India’s Real Estate Investment Trust (REIT) journey is entering a powerful new chapter. What began as a nascent market has now stepped into an early growth stage, with nearly 140 million sq ft of assets already listed. By 2030, REIT penetration in the office sector is expected to almost double, reaching 25–30%.
At present, India has four listed office REITs covering about 133 million sq ft of Grade A office space. They boast high occupancy levels above 86% and steady rental flows, driven by sectors like technology, BFSI, and Global Capability Centers. Additionally, nearly 34 million sq ft of under-construction office supply is set to join the portfolio within the next 1–2 years.

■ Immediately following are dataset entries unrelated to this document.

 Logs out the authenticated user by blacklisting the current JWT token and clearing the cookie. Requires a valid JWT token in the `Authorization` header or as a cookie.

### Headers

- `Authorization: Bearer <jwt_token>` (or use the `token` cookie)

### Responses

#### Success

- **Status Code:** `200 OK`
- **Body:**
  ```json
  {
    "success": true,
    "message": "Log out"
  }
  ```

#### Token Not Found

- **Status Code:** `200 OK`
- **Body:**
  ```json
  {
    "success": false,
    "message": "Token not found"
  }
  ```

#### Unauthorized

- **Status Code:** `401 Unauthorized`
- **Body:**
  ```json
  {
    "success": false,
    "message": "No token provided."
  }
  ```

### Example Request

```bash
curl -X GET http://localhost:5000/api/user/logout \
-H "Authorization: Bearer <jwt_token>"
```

Interestingly, Bengaluru leads the pack with 24% of potential REITable stock, followed by Hyderabad at 19%. Secondary Business Districts (SBDs) dominate this supply, holding nearly 60% of the upcoming REITable assets.
While India’s REIT market is scaling fast, it remains smaller compared to global leaders like Singapore and Japan. Globally, REITs have expanded far beyond offices, covering retail malls, industrial warehouses, residential apartments, hospitals, and even data centers. In India, regulatory support from SEBI is paving the way for broader adoption, including Small and Medium REITs (SM-REITs).
Indian REITs are no longer restricted to offices. Expansions into retail, warehousing, hospitality, and futuristic bets like co-living and student housing are already underway. What sets the market apart is its ESG commitment: nearly 86% of operational office portfolios are green-certified. Over the next few years, REITs aim for full certification and a 30–35% increase in renewable energy usage, reinforcing their global investment appeal.
The momentum is undeniable. With growing institutional participation, rising investor confidence, and sustainability initiatives, India’s REITs are poised to transform the country’s commercial real estate landscape. By 2030, the shift will not just be about square footage—it will be about resilience, diversification, and long-term value creation.